EXERCISE DIRECTIONS - Filter these entries so that only lines with the word "Linting" remain.

____ AVAILABLE RECORDS

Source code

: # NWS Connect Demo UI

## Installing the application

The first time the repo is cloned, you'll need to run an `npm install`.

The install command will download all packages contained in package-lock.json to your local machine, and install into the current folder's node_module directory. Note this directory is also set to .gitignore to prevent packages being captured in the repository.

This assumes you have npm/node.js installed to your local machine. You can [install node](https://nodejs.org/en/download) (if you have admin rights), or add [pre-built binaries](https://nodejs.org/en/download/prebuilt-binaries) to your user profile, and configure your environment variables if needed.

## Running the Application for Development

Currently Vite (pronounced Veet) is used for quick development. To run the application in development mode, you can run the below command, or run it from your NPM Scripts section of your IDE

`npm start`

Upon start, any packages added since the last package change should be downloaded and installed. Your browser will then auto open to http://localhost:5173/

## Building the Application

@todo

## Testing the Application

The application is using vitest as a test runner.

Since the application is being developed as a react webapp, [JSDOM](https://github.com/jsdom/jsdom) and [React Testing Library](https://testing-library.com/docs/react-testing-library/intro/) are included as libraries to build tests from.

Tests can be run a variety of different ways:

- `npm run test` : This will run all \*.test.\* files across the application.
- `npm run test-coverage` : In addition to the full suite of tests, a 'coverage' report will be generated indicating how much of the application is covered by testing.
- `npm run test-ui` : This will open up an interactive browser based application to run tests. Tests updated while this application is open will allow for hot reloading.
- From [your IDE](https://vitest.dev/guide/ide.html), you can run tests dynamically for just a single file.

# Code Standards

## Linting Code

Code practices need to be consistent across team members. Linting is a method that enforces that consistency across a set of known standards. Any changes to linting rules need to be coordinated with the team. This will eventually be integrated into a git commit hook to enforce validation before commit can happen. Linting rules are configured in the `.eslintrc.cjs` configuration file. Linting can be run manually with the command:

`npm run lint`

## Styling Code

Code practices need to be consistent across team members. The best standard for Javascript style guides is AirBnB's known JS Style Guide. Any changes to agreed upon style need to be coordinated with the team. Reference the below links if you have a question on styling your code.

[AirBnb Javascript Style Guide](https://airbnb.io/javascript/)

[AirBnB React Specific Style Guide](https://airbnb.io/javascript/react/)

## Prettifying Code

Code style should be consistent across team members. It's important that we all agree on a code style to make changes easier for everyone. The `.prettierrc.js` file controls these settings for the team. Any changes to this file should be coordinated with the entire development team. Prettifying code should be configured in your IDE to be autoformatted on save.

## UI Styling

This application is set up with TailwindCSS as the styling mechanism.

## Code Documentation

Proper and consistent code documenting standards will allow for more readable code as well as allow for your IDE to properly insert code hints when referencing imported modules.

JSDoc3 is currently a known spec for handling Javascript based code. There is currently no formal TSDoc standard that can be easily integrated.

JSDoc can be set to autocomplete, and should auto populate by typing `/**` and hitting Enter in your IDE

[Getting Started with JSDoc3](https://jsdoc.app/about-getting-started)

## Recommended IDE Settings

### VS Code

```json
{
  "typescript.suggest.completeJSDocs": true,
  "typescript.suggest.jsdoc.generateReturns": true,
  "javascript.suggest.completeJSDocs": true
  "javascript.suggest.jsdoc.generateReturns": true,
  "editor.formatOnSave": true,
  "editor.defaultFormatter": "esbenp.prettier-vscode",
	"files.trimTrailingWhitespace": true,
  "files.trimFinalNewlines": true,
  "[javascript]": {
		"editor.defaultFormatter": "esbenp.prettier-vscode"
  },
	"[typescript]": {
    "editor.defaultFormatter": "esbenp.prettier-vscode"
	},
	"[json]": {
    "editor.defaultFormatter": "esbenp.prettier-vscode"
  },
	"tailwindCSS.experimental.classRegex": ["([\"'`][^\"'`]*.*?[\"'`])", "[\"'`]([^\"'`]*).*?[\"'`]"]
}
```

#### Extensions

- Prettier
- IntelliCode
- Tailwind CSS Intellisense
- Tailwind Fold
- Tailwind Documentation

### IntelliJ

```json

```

________

ANSWER BELOW -
## Linting Code
Code practices need to be consistent across team members. Linting is a method that enforces that consistency across a set of known standards. Any changes to linting rules need to be coordinated with the team. This will eventually be integrated into a git commit hook to enforce validation before commit can happen. Linting rules are configured in the `.eslintrc.cjs` configuration file. Linting can be run manually with the command:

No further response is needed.